▶ **EXERCISE GOAL**:
Produce a character-for-character copy of the data below.

▶ **RAW DATA**:
____
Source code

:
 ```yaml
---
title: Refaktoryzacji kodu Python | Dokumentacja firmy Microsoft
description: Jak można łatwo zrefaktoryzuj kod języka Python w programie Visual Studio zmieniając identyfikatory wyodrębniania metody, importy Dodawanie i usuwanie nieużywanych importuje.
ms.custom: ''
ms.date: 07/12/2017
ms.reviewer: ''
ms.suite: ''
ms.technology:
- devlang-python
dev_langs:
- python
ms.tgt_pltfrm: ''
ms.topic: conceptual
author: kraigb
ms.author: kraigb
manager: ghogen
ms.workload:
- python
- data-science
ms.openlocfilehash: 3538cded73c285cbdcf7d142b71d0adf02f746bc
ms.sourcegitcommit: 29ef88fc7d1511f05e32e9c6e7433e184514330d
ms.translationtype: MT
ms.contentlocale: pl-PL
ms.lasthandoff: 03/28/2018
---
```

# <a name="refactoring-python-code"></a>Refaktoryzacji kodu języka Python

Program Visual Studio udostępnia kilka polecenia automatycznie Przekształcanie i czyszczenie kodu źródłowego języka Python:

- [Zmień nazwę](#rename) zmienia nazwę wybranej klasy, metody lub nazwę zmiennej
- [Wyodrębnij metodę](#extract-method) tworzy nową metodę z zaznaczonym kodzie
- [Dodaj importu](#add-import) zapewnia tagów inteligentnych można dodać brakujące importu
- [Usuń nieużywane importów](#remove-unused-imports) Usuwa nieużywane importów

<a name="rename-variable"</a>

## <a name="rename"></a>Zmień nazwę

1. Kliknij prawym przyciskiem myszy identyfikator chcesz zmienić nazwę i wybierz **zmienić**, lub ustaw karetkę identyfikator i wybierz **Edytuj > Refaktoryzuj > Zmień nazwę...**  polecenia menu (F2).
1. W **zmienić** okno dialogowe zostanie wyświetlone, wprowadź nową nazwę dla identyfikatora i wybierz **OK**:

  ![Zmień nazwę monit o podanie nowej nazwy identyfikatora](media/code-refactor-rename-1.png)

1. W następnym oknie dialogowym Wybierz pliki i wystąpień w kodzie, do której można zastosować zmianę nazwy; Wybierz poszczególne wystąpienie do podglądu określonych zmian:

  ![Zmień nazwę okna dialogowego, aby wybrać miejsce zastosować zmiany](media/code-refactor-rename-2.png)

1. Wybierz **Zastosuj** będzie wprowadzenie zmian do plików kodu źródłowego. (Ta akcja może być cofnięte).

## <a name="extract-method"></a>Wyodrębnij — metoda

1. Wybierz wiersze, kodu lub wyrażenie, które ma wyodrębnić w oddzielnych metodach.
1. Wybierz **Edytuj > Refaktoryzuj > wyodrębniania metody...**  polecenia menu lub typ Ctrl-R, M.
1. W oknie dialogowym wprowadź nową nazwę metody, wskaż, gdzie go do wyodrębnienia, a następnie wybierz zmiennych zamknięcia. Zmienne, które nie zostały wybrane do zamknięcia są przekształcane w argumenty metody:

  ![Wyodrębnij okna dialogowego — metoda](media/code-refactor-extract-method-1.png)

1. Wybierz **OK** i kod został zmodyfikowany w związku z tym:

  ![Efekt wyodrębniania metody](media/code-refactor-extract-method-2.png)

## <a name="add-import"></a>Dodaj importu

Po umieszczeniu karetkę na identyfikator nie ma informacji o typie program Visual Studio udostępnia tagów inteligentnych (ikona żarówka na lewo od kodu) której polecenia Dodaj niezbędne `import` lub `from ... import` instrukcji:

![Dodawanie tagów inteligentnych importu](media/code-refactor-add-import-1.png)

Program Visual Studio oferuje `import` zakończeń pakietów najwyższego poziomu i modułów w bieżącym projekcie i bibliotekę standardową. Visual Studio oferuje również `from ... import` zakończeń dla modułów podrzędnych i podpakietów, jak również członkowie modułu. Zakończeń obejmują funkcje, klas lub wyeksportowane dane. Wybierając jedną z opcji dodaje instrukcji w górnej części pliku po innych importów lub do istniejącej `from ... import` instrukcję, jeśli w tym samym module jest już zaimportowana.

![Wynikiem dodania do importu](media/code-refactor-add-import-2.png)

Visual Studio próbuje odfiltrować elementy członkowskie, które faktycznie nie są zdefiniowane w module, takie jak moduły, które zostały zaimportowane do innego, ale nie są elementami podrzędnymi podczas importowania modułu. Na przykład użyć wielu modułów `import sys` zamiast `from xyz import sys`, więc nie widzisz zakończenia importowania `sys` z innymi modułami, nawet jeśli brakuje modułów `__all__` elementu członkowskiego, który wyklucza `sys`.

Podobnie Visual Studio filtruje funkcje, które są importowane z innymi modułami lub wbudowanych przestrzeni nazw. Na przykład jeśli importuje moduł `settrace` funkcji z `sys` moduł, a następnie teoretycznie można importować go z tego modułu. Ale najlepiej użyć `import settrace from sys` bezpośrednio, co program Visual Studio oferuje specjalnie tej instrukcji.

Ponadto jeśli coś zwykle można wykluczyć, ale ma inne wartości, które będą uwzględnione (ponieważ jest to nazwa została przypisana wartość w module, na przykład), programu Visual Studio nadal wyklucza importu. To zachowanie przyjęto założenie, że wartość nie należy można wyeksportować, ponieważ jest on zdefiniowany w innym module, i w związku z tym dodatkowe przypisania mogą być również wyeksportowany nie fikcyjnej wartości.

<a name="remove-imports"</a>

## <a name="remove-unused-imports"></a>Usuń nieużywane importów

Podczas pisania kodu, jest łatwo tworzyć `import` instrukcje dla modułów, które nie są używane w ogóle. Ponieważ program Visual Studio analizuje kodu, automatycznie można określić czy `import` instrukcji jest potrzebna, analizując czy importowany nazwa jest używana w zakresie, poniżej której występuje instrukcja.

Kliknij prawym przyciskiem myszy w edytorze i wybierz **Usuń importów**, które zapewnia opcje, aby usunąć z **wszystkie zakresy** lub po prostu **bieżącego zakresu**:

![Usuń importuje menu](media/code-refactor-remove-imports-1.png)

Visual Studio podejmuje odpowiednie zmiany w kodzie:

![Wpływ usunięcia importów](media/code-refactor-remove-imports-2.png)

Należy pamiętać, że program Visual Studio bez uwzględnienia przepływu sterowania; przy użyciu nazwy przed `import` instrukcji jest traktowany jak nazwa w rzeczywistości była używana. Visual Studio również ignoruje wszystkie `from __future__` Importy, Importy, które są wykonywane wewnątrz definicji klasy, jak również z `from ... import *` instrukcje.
____
▶ **OUTPUT OF THE EXERCISE**:
Source code

:
 ```yaml
---
title: Refaktoryzacji kodu Python | Dokumentacja firmy Microsoft
description: Jak można łatwo zrefaktoryzuj kod języka Python w programie Visual Studio zmieniając identyfikatory wyodrębniania metody, importy Dodawanie i usuwanie nieużywanych importuje.
ms.custom: ''
ms.date: 07/12/2017
ms.reviewer: ''
ms.suite: ''
ms.technology:
- devlang-python
dev_langs:
- python
ms.tgt_pltfrm: ''
ms.topic: conceptual
author: kraigb
ms.author: kraigb
manager: ghogen
ms.workload:
- python
- data-science
ms.openlocfilehash: 3538cded73c285cbdcf7d142b71d0adf02f746bc
ms.sourcegitcommit: 29ef88fc7d1511f05e32e9c6e7433e184514330d
ms.translationtype: MT
ms.contentlocale: pl-PL
ms.lasthandoff: 03/28/2018
---
```

# <a name="refactoring-python-code"></a>Refaktoryzacji kodu języka Python

Program Visual Studio udostępnia kilka polecenia automatycznie Przekształcanie i czyszczenie kodu źródłowego języka Python:

- [Zmień nazwę](#rename) zmienia nazwę wybranej klasy, metody lub nazwę zmiennej
- [Wyodrębnij metodę](#extract-method) tworzy nową metodę z zaznaczonym kodzie
- [Dodaj importu](#add-import) zapewnia tagów inteligentnych można dodać brakujące importu
- [Usuń nieużywane importów](#remove-unused-imports) Usuwa nieużywane importów

<a name="rename-variable"</a>

## <a name="rename"></a>Zmień nazwę

1. Kliknij prawym przyciskiem myszy identyfikator chcesz zmienić nazwę i wybierz **zmienić**, lub ustaw karetkę identyfikator i wybierz **Edytuj > Refaktoryzuj > Zmień nazwę...**  polecenia menu (F2).
1. W **zmienić** okno dialogowe zostanie wyświetlone, wprowadź nową nazwę dla identyfikatora i wybierz **OK**:

  ![Zmień nazwę monit o podanie nowej nazwy identyfikatora](media/code-refactor-rename-1.png)

1. W następnym oknie dialogowym Wybierz pliki i wystąpień w kodzie, do której można zastosować zmianę nazwy; Wybierz poszczególne wystąpienie do podglądu określonych zmian:

  ![Zmień nazwę okna dialogowego, aby wybrać miejsce zastosować zmiany](media/code-refactor-rename-2.png)

1. Wybierz **Zastosuj** będzie wprowadzenie zmian do plików kodu źródłowego. (Ta akcja może być cofnięte).

## <a name="extract-method"></a>Wyodrębnij — metoda

1. Wybierz wiersze, kodu lub wyrażenie, które ma wyodrębnić w oddzielnych metodach.
1. Wybierz **Edytuj > Refaktoryzuj > wyodrębniania metody...**  polecenia menu lub typ Ctrl-R, M.
1. W oknie dialogowym wprowadź nową nazwę metody, wskaż, gdzie go do wyodrębnienia, a następnie wybierz zmiennych zamknięcia. Zmienne, które nie zostały wybrane do zamknięcia są przekształcane w argumenty metody:

  ![Wyodrębnij okna dialogowego — metoda](media/code-refactor-extract-method-1.png)

1. Wybierz **OK** i kod został zmodyfikowany w związku z tym:

  ![Efekt wyodrębniania metody](media/code-refactor-extract-method-2.png)

## <a name="add-import"></a>Dodaj importu

Po umieszczeniu karetkę na identyfikator nie ma informacji o typie program Visual Studio udostępnia tagów inteligentnych (ikona żarówka na lewo od kodu) której polecenia Dodaj niezbędne `import` lub `from ... import` instrukcji:

![Dodawanie tagów inteligentnych importu](media/code-refactor-add-import-1.png)

Program Visual Studio oferuje `import` zakończeń pakietów najwyższego poziomu i modułów w bieżącym projekcie i bibliotekę standardową. Visual Studio oferuje również `from ... import` zakończeń dla modułów podrzędnych i podpakietów, jak również członkowie modułu. Zakończeń obejmują funkcje, klas lub wyeksportowane dane. Wybierając jedną z opcji dodaje instrukcji w górnej części pliku po innych importów lub do istniejącej `from ... import` instrukcję, jeśli w tym samym module jest już zaimportowana.

![Wynikiem dodania do importu](media/code-refactor-add-import-2.png)

Visual Studio próbuje odfiltrować elementy członkowskie, które faktycznie nie są zdefiniowane w module, takie jak moduły, które zostały zaimportowane do innego, ale nie są elementami podrzędnymi podczas importowania modułu. Na przykład użyć wielu modułów `import sys` zamiast `from xyz import sys`, więc nie widzisz zakończenia importowania `sys` z innymi modułami, nawet jeśli brakuje modułów `__all__` elementu członkowskiego, który wyklucza `sys`.

Podobnie Visual Studio filtruje funkcje, które są importowane z innymi modułami lub wbudowanych przestrzeni nazw. Na przykład jeśli importuje moduł `settrace` funkcji z `sys` moduł, a następnie teoretycznie można importować go z tego modułu. Ale najlepiej użyć `import settrace from sys` bezpośrednio, co program Visual Studio oferuje specjalnie tej instrukcji.

Ponadto jeśli coś zwykle można wykluczyć, ale ma inne wartości, które będą uwzględnione (ponieważ jest to nazwa została przypisana wartość w module, na przykład), programu Visual Studio nadal wyklucza importu. To zachowanie przyjęto założenie, że wartość nie należy można wyeksportować, ponieważ jest on zdefiniowany w innym module, i w związku z tym dodatkowe przypisania mogą być również wyeksportowany nie fikcyjnej wartości.

<a name="remove-imports"</a>

## <a name="remove-unused-imports"></a>Usuń nieużywane importów

Podczas pisania kodu, jest łatwo tworzyć `import` instrukcje dla modułów, które nie są używane w ogóle. Ponieważ program Visual Studio analizuje kodu, automatycznie można określić czy `import` instrukcji jest potrzebna, analizując czy importowany nazwa jest używana w zakresie, poniżej której występuje instrukcja.

Kliknij prawym przyciskiem myszy w edytorze i wybierz **Usuń importów**, które zapewnia opcje, aby usunąć z **wszystkie zakresy** lub po prostu **bieżącego zakresu**:

![Usuń importuje menu](media/code-refactor-remove-imports-1.png)

Visual Studio podejmuje odpowiednie zmiany w kodzie:

![Wpływ usunięcia importów](media/code-refactor-remove-imports-2.png)

Należy pamiętać, że program Visual Studio bez uwzględnienia przepływu sterowania; przy użyciu nazwy przed `import` instrukcji jest traktowany jak nazwa w rzeczywistości była używana. Visual Studio również ignoruje wszystkie `from __future__` Importy, Importy, które są wykonywane wewnątrz definicji klasy, jak również z `from ... import *` instrukcje.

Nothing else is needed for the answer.